Excerpts from a dataset:
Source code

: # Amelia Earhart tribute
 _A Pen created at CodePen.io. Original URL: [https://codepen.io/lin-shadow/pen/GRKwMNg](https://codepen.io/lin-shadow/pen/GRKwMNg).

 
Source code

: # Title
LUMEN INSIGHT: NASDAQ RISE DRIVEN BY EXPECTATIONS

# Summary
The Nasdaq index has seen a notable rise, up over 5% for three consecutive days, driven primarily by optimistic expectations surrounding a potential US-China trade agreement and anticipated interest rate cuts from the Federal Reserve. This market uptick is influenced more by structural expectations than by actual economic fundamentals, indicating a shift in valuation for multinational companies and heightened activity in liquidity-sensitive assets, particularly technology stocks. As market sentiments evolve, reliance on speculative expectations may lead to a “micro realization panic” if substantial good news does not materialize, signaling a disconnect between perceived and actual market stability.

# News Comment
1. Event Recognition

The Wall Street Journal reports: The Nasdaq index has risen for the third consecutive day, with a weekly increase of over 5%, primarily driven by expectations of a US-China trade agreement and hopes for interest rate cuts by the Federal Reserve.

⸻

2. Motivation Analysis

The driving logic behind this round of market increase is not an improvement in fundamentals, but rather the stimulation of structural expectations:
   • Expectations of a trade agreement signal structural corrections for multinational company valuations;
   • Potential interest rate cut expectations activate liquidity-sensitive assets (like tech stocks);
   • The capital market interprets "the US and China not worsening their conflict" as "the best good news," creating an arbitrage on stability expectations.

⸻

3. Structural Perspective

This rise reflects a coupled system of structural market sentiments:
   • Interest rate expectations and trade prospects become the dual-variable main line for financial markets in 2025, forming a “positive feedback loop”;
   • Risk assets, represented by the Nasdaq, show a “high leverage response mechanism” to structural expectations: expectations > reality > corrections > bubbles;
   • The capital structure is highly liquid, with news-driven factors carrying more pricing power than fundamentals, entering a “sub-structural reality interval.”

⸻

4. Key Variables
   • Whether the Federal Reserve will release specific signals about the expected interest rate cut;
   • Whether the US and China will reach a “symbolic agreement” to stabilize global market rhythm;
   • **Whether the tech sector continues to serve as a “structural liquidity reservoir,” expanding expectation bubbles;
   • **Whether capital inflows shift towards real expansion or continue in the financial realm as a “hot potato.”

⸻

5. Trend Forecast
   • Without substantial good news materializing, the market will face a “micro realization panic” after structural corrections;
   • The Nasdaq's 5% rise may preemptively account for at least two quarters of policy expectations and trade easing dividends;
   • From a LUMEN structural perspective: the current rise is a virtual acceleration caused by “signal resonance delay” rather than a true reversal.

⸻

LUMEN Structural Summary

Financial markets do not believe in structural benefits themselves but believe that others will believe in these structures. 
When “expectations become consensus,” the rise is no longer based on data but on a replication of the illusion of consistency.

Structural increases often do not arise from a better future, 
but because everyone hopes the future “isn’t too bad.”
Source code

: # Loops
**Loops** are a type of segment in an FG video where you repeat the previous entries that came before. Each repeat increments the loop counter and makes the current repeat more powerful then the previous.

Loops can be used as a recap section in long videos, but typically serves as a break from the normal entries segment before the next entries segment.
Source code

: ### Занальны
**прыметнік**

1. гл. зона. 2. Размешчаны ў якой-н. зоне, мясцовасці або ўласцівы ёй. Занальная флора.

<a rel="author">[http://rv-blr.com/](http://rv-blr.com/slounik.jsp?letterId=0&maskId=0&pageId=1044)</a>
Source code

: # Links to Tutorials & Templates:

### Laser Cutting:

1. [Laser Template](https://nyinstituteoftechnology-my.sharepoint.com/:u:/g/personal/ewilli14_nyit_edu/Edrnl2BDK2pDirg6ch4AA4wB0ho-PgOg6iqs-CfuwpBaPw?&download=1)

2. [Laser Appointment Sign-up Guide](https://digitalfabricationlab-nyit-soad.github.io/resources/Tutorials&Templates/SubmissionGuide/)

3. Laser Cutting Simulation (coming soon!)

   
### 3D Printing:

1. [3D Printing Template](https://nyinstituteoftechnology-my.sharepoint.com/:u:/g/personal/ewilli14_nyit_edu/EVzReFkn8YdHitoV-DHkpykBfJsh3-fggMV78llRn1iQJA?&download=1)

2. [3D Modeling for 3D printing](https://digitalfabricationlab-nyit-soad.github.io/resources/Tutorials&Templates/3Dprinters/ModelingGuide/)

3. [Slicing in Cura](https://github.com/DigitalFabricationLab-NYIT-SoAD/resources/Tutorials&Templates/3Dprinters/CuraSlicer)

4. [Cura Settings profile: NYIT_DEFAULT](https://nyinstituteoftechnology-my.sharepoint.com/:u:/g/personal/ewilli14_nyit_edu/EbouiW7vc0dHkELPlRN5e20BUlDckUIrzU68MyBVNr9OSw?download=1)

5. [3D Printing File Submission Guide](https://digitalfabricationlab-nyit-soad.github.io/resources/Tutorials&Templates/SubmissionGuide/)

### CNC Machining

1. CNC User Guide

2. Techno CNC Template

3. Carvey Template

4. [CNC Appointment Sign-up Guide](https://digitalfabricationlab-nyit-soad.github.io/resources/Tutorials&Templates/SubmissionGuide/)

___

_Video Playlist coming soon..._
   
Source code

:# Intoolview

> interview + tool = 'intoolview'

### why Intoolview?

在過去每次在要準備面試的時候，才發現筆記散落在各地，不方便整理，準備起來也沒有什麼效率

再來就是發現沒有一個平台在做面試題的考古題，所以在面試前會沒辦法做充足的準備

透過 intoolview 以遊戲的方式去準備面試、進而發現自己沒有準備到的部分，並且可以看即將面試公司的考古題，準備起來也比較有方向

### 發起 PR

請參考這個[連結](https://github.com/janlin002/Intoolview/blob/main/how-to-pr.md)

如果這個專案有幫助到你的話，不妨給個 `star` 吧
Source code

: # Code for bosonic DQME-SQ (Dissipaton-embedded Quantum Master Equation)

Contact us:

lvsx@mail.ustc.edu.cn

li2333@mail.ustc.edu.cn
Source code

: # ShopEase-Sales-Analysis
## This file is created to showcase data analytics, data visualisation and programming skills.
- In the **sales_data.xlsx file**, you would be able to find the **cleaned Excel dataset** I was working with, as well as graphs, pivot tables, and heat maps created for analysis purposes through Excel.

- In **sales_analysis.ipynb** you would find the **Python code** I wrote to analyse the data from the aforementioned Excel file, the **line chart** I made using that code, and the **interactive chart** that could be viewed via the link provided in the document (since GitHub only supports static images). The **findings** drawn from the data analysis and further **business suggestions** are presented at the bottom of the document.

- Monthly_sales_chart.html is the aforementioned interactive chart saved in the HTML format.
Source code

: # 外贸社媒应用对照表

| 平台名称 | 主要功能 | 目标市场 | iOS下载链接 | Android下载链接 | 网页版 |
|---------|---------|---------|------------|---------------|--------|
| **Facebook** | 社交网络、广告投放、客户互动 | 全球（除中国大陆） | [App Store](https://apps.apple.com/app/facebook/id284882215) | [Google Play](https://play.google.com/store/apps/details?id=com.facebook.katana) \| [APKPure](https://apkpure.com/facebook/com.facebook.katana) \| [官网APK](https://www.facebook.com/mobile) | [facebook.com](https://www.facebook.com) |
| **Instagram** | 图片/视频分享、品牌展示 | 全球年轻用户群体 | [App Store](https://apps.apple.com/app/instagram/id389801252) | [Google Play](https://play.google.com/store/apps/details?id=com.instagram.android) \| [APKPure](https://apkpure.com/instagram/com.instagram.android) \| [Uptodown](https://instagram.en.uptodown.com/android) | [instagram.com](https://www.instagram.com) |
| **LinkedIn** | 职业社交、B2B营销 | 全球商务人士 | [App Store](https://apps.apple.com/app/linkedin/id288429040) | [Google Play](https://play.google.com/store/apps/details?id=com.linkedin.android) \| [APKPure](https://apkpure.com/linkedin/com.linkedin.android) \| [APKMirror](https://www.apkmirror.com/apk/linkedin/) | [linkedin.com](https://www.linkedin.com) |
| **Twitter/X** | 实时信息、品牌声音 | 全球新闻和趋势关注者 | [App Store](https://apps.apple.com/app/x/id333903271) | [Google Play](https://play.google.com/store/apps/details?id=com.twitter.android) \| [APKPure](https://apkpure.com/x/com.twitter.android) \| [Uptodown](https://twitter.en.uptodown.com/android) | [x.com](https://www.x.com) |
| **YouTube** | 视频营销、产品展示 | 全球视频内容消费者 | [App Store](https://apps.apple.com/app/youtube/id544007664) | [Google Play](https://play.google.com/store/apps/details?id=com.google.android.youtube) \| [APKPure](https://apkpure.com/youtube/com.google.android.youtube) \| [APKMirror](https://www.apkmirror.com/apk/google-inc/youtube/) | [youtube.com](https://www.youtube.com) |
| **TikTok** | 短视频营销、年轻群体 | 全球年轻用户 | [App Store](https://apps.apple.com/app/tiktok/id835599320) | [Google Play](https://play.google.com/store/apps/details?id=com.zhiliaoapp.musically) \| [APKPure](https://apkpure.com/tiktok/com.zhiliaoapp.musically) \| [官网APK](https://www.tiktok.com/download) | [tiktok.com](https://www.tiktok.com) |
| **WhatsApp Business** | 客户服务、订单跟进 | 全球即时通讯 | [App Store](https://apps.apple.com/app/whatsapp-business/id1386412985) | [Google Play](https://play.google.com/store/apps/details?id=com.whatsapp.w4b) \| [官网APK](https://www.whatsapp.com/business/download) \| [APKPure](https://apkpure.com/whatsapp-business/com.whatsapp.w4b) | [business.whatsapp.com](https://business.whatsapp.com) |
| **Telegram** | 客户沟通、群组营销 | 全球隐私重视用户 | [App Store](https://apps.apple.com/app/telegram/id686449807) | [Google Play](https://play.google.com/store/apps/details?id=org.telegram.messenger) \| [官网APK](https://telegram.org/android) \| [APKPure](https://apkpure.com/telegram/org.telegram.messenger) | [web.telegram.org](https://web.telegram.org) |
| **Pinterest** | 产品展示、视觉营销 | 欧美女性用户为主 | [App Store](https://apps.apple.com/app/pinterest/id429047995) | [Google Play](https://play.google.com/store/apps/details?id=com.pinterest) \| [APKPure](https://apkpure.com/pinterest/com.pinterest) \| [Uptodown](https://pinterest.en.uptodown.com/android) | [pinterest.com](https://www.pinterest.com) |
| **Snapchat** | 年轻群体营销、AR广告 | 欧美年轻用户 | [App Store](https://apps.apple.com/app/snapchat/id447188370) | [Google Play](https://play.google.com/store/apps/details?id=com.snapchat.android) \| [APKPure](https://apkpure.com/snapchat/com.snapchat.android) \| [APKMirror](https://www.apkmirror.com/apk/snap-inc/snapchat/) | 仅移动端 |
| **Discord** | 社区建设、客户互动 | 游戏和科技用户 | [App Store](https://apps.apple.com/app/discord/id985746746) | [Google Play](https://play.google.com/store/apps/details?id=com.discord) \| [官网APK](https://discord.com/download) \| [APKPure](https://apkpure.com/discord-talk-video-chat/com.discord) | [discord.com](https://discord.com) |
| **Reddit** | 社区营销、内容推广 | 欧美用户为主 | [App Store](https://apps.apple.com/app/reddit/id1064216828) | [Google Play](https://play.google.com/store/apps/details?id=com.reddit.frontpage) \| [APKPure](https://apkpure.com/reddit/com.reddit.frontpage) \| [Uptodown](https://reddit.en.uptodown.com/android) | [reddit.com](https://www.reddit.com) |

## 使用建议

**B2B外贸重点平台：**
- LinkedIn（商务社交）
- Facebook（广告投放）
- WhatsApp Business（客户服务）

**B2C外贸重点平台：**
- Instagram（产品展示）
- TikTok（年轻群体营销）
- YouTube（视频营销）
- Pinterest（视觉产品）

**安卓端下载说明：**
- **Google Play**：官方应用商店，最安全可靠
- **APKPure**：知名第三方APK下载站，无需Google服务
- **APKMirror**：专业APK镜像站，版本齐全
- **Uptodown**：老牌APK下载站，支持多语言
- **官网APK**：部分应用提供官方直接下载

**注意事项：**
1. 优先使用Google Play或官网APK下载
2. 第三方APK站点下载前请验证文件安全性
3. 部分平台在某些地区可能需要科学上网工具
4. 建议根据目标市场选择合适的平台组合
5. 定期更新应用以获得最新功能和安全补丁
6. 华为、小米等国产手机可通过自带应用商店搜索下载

Task item: Print exactly the lines above from the one with "## This file" to the one with "图片/视频分享、品牌展示 | 全球年轻用户群体", including both.

Answer box:
## This file is created to showcase data analytics, data visualisation and programming skills.
- In the **sales_data.xlsx file**, you would be able to find the **cleaned Excel dataset** I was working with, as well as graphs, pivot tables, and heat maps created for analysis purposes through Excel.

- In **sales_analysis.ipynb** you would find the **Python code** I wrote to analyse the data from the aforementioned Excel file, the **line chart** I made using that code, and the **interactive chart** that could be viewed via the link provided in the document (since GitHub only supports static images). The **findings** drawn from the data analysis and further **business suggestions** are presented at the bottom of the document.

- Monthly_sales_chart.html is the aforementioned interactive chart saved in the HTML format.
Source code

: # 外贸社媒应用对照表

| 平台名称 | 主要功能 | 目标市场 | iOS下载链接 | Android下载链接 | 网页版 |
|---------|---------|---------|------------|---------------|--------|
| **Facebook** | 社交网络、广告投放、客户互动 | 全球（除中国大陆） | [App Store](https://apps.apple.com/app/facebook/id284882215) | [Google Play](https://play.google.com/store/apps/details?id=com.facebook.katana) \| [APKPure](https://apkpure.com/facebook/com.facebook.katana) \| [官网APK](https://www.facebook.com/mobile) | [facebook.com](https://www.facebook.com) |
| **Instagram** | 图片/视频分享、品牌展示 | 全球年轻用户群体 | [App Store](https://apps.apple.com/app/instagram/id389801252) | [Google Play](https://play.google.com/store/apps/details?id=com.instagram.android) \| [APKPure](https://apkpure.com/instagram/com.instagram.android) \| [Uptodown](https://instagram.en.uptodown.com/android) | [instagram.com](https://www.instagram.com) |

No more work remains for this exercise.